Cette brève présentation de la résidence d’artiste en milieu scolaire serait insuffisante si elle omettait de prendre en compte la volonté, l’initiative et l’engagement des acteurs. Certes, le développement de ce dispositif artistique est tributaire d’un ensemble de facteurs dont dépendent la volonté et l’engagement des acteurs eux-mêmes. Caillet (2008) relève à juste titre que ce mode de travail avec les artistes convient bien à la diversité de l’art contemporain et de ses acteurs. Elle note également que si la résidence d’artiste trouve sans doute son ancrage dans le traditionnel voyage d’initiation ou ce qu’elle appelle le tourisme studieux, la volonté d’accueil dans la durée en est aujourd’hui le trait dominant. Ce nouvel ancrage inviterait dès lors à penser que les changements affectant le travail artistique inscrivent les interrogations de l’artiste sur sa propre démarche et son statut social dans un questionnement plus général de la société elle-même, au-delà de l’enracinement géographique personnel.

2.2 L’artiste à l’école : une façon différente d’éduquer, un rapport différent à l’enfance

Voilà donc le point décisif : l’entrée de l’artiste-en-tant-qu’artiste dans l’école ne peut être dissociée de la transformation du travail artistique et, plus particulièrement, de l’interrogation de l’artiste lui-même sur sa propre démarche et sur son rôle dans la société elle-même, considérée comme dimension constitutive de l’art d’aujourd’hui (Kerlan, 2010, 2012). En d’autres termes, l’artiste qui entre en résidence à l’école ne cesse pas d’être artiste et, mieux encore, poursuit de façon singulière son travail d’artiste (Filiod, 2008). Et telle est bien l’attente de l’institution scolaire lorsqu’elle accueille un artiste en résidence. Non seulement, l’artiste entre à l’école, mais il y est appelé en tant qu’artiste par l’école elle-même (Kerlan, 2004). Un exemple parmi d’autres : en 2004, le lycée Saint-Exupéry de Créteil, ville de l’agglomération parisienne, accueillait en résidence une artiste plasticienne. Parmi les termes utilisés par l’Académie de Créteil pour présenter cette opération, on note l’importance accordée à une création moins centrée sur un résultat à rejoindre que sur l’expérience et le processus et, au fait, qu’il s’agit de ne pas instrumentaliser l’art, ni d’en faire une animation socioculturelle ou un alibi éducatif (Loth, 2014 : http://acl.ac-creteil.fr/domaines/residence/residence-st-exupery.htm ; consultée le 20/10/2012).

On ne saurait être plus clair.
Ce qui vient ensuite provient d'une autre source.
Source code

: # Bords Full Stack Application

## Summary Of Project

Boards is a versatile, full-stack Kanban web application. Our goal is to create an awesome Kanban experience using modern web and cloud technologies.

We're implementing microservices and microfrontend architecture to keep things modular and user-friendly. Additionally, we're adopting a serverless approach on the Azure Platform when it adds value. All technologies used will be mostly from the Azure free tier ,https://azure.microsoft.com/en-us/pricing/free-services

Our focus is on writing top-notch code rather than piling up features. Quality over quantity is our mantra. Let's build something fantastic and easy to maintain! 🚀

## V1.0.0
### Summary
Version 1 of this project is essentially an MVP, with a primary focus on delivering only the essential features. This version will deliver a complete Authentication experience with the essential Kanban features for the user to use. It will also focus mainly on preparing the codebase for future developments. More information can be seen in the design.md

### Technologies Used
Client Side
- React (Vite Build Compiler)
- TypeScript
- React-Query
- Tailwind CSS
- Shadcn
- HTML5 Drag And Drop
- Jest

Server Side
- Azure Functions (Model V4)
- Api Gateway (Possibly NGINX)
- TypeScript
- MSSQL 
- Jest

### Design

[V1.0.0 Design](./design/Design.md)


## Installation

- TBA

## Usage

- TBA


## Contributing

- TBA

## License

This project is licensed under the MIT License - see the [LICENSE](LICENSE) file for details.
Mais ne nous y trompons pas : le refus de l’alibi éducatif n’est nullement un refus de l’intention éducative. Bien au contraire, la résidence d’artiste en milieu scolaire et éducatif, de ce point de vue, repose sur le principe selon lequel seul le refus de son instrumentalisation éducative peut libérer le potentiel éducatif de l’art. Même dans les résidences où le rôle éducatif, y compris sur le plan des apprentissages, est affirmé dans la demande faite aux artistes, ce principe demeure – au prix, il est vrai, de quelques tensions aussi regrettables qu’inévitables.
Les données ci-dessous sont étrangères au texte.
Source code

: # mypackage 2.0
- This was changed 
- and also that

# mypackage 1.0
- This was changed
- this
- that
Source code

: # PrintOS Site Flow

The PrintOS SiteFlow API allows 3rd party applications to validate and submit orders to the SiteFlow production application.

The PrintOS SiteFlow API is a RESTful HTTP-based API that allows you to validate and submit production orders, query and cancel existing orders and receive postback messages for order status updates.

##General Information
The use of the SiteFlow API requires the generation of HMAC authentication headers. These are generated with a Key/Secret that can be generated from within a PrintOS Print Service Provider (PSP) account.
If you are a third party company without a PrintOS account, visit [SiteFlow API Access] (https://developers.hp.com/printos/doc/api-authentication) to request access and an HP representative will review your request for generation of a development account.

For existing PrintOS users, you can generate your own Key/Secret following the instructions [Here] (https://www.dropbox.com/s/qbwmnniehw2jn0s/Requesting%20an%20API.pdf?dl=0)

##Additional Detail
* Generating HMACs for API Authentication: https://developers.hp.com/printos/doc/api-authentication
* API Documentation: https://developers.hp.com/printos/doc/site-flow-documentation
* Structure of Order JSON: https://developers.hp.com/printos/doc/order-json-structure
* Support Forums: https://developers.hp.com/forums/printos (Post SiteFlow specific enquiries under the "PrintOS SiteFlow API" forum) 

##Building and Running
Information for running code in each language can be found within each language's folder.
Ainsi, le centre de ressources Enfance, art et langages, créé en 2002 par la ville de Lyon, et pilotant des résidences d’artistes de longue durée (entre une et quatre années scolaires) dans une dizaine d’écoles maternelles, entend mettre l’artiste au coeur des apprentissages, afin :

– d’initier les enfants à l’art et à la culture à travers la démarche d’un artiste ;

– d’offrir une alternative aux formes traditionnelles d’apprentissage, en stimulant l’intelligence sensible, en favorisant des qualités telles que l’imagination, la curiosité, la créativité et la confiance en soi ;

– de travailler en classe les autres domaines d’apprentissage, et tout spécialement le langage, à partir des travaux d’atelier avec l’artiste.

Loth, 2014

Ici, les missions de l’institution et, du même coup, la commande passée aux artistes, laissent transparaître de façon quasi explicite les missions, objectifs et instructions officielles en vigueur dans l’École maternelle française, auxquels elles renvoient très clairement. Il n’en demeure pas moins que l’ensemble de ces missions affichées demeure suspendu à une clef de voûte : la démarche d’un artiste. D’ailleurs, la sélection des artistes candidats y veillera : un artiste recruté par Enfance art et langages, comme pour toute autre véritable résidence d’artiste en milieu scolaire, ainsi que le stipule la charte ministérielle consacrée aux résidences (circulaire n° 2010-032 du 5/03/2010), doit être un artiste en exercice, effectivement engagé donc dans une création personnelle et reconnu comme tel.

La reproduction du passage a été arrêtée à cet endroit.